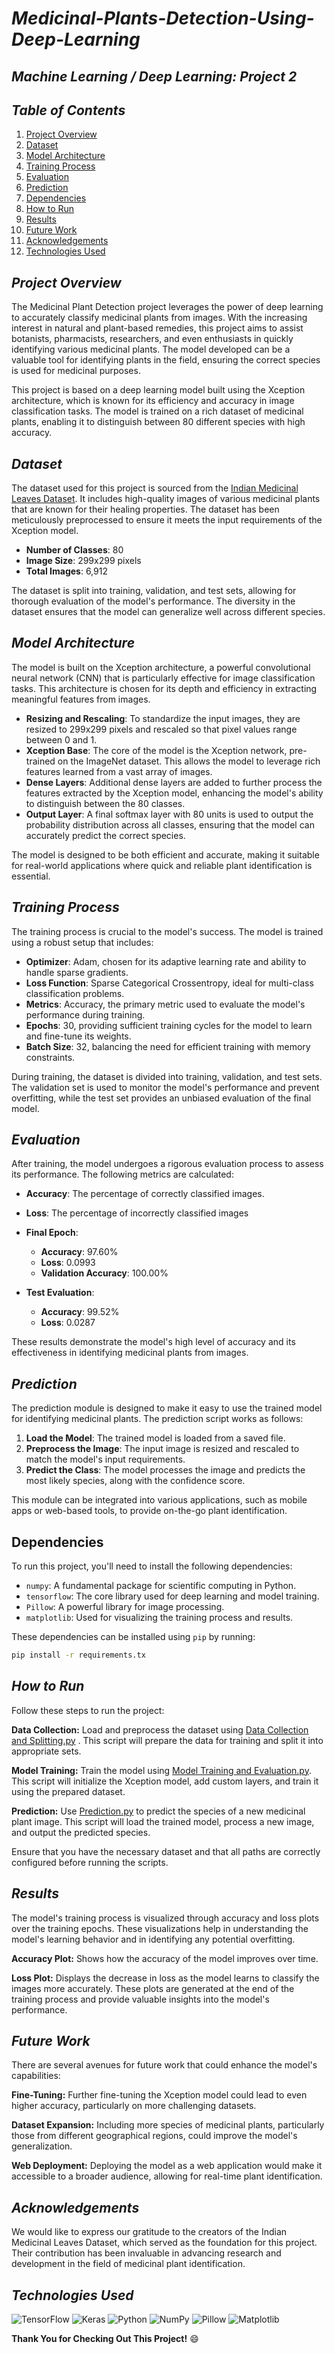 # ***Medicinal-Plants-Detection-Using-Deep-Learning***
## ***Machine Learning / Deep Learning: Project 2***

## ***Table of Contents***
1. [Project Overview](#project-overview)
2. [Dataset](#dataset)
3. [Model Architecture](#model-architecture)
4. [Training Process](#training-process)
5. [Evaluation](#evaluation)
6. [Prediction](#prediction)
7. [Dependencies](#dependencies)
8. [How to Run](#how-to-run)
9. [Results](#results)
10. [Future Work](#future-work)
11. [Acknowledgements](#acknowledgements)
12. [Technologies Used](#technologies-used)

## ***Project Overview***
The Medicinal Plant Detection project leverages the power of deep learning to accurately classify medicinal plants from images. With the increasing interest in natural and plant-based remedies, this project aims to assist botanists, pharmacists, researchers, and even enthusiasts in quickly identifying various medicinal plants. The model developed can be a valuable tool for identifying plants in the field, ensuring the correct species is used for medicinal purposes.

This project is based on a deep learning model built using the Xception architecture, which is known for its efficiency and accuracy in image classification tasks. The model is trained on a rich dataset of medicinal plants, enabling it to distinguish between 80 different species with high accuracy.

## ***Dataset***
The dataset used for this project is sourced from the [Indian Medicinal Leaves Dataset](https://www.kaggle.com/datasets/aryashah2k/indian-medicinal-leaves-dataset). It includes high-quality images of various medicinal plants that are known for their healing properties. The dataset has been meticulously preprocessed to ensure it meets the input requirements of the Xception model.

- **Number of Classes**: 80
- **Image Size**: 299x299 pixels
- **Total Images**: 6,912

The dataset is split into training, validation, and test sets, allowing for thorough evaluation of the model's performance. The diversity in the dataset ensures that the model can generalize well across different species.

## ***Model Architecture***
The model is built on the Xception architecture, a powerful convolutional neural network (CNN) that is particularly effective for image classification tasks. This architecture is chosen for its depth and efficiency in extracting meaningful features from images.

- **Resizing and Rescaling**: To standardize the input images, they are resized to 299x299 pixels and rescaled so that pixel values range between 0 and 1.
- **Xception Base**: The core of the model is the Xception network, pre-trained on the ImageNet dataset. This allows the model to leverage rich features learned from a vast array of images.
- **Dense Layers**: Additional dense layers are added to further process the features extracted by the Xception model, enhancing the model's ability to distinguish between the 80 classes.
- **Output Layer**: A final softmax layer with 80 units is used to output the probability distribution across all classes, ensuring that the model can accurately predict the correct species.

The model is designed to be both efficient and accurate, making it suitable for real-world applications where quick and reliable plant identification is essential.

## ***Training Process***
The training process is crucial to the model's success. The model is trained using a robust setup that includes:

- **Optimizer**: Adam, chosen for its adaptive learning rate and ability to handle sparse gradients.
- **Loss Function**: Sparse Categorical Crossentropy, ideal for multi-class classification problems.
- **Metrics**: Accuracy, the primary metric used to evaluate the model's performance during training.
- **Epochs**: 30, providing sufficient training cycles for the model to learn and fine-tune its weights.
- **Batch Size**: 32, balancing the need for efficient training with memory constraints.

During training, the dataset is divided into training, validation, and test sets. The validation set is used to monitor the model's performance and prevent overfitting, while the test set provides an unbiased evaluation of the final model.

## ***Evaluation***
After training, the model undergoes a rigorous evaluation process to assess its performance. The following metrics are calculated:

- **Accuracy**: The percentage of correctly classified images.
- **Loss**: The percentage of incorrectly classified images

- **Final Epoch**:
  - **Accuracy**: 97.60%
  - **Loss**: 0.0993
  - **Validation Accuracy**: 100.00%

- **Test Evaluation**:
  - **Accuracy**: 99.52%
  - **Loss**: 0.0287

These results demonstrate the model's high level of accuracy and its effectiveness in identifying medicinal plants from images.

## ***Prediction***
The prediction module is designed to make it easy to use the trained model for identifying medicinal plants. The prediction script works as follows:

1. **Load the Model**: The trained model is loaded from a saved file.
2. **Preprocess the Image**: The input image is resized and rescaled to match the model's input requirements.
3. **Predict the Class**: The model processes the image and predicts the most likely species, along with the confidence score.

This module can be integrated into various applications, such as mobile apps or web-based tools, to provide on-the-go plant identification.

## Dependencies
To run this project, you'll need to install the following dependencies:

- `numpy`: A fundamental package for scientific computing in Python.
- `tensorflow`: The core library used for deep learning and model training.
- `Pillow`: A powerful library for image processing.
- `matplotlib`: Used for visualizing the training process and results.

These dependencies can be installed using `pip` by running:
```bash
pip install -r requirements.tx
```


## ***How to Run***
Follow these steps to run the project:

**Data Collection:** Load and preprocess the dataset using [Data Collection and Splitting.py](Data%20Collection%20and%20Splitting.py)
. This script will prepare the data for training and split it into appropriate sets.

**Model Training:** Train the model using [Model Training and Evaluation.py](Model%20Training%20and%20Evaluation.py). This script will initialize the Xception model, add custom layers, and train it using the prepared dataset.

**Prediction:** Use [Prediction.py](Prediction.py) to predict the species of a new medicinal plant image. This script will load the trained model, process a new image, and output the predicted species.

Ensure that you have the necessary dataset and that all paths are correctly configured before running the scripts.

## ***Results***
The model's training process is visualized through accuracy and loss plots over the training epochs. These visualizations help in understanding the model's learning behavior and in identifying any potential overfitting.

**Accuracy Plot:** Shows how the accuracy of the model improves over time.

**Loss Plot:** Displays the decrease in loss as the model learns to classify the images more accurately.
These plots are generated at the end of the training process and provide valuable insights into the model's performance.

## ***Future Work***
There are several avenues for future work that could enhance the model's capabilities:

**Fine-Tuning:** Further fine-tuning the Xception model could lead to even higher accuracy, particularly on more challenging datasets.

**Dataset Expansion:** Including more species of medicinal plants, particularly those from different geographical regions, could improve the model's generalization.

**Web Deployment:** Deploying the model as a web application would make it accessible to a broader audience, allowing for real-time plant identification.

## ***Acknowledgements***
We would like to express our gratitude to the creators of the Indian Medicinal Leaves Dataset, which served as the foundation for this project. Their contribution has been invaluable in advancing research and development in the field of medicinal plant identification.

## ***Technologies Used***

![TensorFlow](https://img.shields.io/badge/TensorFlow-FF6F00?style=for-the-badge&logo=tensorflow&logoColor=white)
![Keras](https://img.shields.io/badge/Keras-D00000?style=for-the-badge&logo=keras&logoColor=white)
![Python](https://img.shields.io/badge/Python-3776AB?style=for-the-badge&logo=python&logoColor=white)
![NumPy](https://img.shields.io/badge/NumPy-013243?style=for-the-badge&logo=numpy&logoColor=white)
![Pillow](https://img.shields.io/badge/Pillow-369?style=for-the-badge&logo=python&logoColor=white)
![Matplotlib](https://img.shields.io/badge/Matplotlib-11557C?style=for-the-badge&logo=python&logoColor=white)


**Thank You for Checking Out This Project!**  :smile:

____________________

- [WHAT THE EXERCISE ASKS] Write out exactly the lines that fall from the line with "## ***Evaluation***" to the line with "Collection:** Load and" in the records above, keeping both ends.

- [EXERCISE ANSWER]
## ***Evaluation***
After training, the model undergoes a rigorous evaluation process to assess its performance. The following metrics are calculated:

- **Accuracy**: The percentage of correctly classified images.
- **Loss**: The percentage of incorrectly classified images

- **Final Epoch**:
  - **Accuracy**: 97.60%
  - **Loss**: 0.0993
  - **Validation Accuracy**: 100.00%

- **Test Evaluation**:
  - **Accuracy**: 99.52%
  - **Loss**: 0.0287

These results demonstrate the model's high level of accuracy and its effectiveness in identifying medicinal plants from images.

## ***Prediction***
The prediction module is designed to make it easy to use the trained model for identifying medicinal plants. The prediction script works as follows:

1. **Load the Model**: The trained model is loaded from a saved file.
2. **Preprocess the Image**: The input image is resized and rescaled to match the model's input requirements.
3. **Predict the Class**: The model processes the image and predicts the most likely species, along with the confidence score.

This module can be integrated into various applications, such as mobile apps or web-based tools, to provide on-the-go plant identification.

## Dependencies
To run this project, you'll need to install the following dependencies:

- `numpy`: A fundamental package for scientific computing in Python.
- `tensorflow`: The core library used for deep learning and model training.
- `Pillow`: A powerful library for image processing.
- `matplotlib`: Used for visualizing the training process and results.

These dependencies can be installed using `pip` by running:
```bash
pip install -r requirements.tx
```


## ***How to Run***
Follow these steps to run the project:

**Data Collection:** Load and preprocess the dataset using [Data Collection and Splitting.py](Data%20Collection%20and%20Splitting.py)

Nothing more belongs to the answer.